- Work item: Each line of the records needs to be written out exactly, with any image left out.
-*-*-
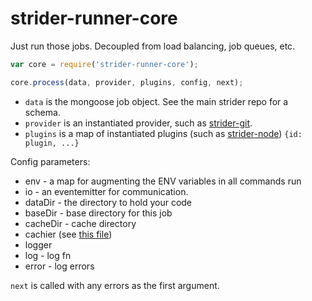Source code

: strider-runner-core
===================

Just run those jobs. Decoupled from load balancing, job queues, etc.

```js
var core = require('strider-runner-core');

core.process(data, provider, plugins, config, next);
```

- `data` is the mongoose job object. See the main strider repo for a schema.
- `provider` is an instantiated provider, such as [strider-git](https://github.com/Strider-CD/strider-git).
- `plugins` is a map of instantiated plugins (such as [strider-node](https://github.com/Strider-CD/strider-node)) `{id: plugin, ...}`

Config parameters:

- env - a map for augmenting the ENV variables in all commands run
- io - an eventemitter for communication.
- dataDir - the directory to hold your code
- baseDir - base directory for this job
- cacheDir - cache directory
- cachier (see [this file](https://github.com/Strider-CD/strider-simple-runner/blob/master/lib/cachier.js))
- logger
- log - log fn
- error - log errors

`next` is called with any errors as the first argument.


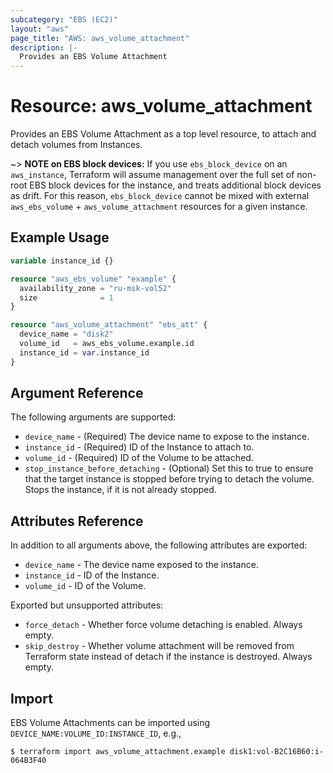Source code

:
 ```yaml
---
subcategory: "EBS (EC2)"
layout: "aws"
page_title: "AWS: aws_volume_attachment"
description: |-
  Provides an EBS Volume Attachment
---
```


# Resource: aws_volume_attachment

Provides an EBS Volume Attachment as a top level resource, to attach and detach volumes from Instances.

~> **NOTE on EBS block devices:** If you use `ebs_block_device` on an `aws_instance`, Terraform will assume management over the full set of non-root EBS block devices for the instance, and treats additional block devices as drift. For this reason, `ebs_block_device` cannot be mixed with external `aws_ebs_volume` + `aws_volume_attachment` resources for a given instance.

## Example Usage

```terraform
variable instance_id {}

resource "aws_ebs_volume" "example" {
  availability_zone = "ru-msk-vol52"
  size              = 1
}

resource "aws_volume_attachment" "ebs_att" {
  device_name = "disk2"
  volume_id   = aws_ebs_volume.example.id
  instance_id = var.instance_id
}
```

## Argument Reference

The following arguments are supported:

* `device_name` - (Required) The device name to expose to the instance.
* `instance_id` - (Required) ID of the Instance to attach to.
* `volume_id` - (Required) ID of the Volume to be attached.
* `stop_instance_before_detaching` - (Optional) Set this to true to ensure
that the target instance is stopped before trying to detach the volume.
Stops the instance, if it is not already stopped.

## Attributes Reference

In addition to all arguments above, the following attributes are exported:

* `device_name` - The device name exposed to the instance.
* `instance_id` - ID of the Instance.
* `volume_id` - ID of the Volume.

Exported but unsupported attributes:

* `force_detach` - Whether force volume detaching is enabled. Always empty.
* `skip_destroy` - Whether volume attachment will be removed from Terraform state instead of detach if the instance is destroyed. Always empty.

## Import

EBS Volume Attachments can be imported using `DEVICE_NAME:VOLUME_ID:INSTANCE_ID`, e.g.,

```
$ terraform import aws_volume_attachment.example disk1:vol-B2C16B60:i-064B3F40
```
-*-*-
- Solution to the exercise:
Source code

: strider-runner-core
===================

Just run those jobs. Decoupled from load balancing, job queues, etc.

```js
var core = require('strider-runner-core');

core.process(data, provider, plugins, config, next);
```

- `data` is the mongoose job object. See the main strider repo for a schema.
- `provider` is an instantiated provider, such as [strider-git](https://github.com/Strider-CD/strider-git).
- `plugins` is a map of instantiated plugins (such as [strider-node](https://github.com/Strider-CD/strider-node)) `{id: plugin, ...}`

Config parameters:

- env - a map for augmenting the ENV variables in all commands run
- io - an eventemitter for communication.
- dataDir - the directory to hold your code
- baseDir - base directory for this job
- cacheDir - cache directory
- cachier (see [this file](https://github.com/Strider-CD/strider-simple-runner/blob/master/lib/cachier.js))
- logger
- log - log fn
- error - log errors

`next` is called with any errors as the first argument.


Source code

:
 ```yaml
---
subcategory: "EBS (EC2)"
layout: "aws"
page_title: "AWS: aws_volume_attachment"
description: |-
  Provides an EBS Volume Attachment
---
```


# Resource: aws_volume_attachment

Provides an EBS Volume Attachment as a top level resource, to attach and detach volumes from Instances.

~> **NOTE on EBS block devices:** If you use `ebs_block_device` on an `aws_instance`, Terraform will assume management over the full set of non-root EBS block devices for the instance, and treats additional block devices as drift. For this reason, `ebs_block_device` cannot be mixed with external `aws_ebs_volume` + `aws_volume_attachment` resources for a given instance.

## Example Usage

```terraform
variable instance_id {}

resource "aws_ebs_volume" "example" {
  availability_zone = "ru-msk-vol52"
  size              = 1
}

resource "aws_volume_attachment" "ebs_att" {
  device_name = "disk2"
  volume_id   = aws_ebs_volume.example.id
  instance_id = var.instance_id
}
```

## Argument Reference

The following arguments are supported:

* `device_name` - (Required) The device name to expose to the instance.
* `instance_id` - (Required) ID of the Instance to attach to.
* `volume_id` - (Required) ID of the Volume to be attached.
* `stop_instance_before_detaching` - (Optional) Set this to true to ensure
that the target instance is stopped before trying to detach the volume.
Stops the instance, if it is not already stopped.

## Attributes Reference

In addition to all arguments above, the following attributes are exported:

* `device_name` - The device name exposed to the instance.
* `instance_id` - ID of the Instance.
* `volume_id` - ID of the Volume.

Exported but unsupported attributes:

* `force_detach` - Whether force volume detaching is enabled. Always empty.
* `skip_destroy` - Whether volume attachment will be removed from Terraform state instead of detach if the instance is destroyed. Always empty.

## Import

EBS Volume Attachments can be imported using `DEVICE_NAME:VOLUME_ID:INSTANCE_ID`, e.g.,

```
$ terraform import aws_volume_attachment.example disk1:vol-B2C16B60:i-064B3F40
```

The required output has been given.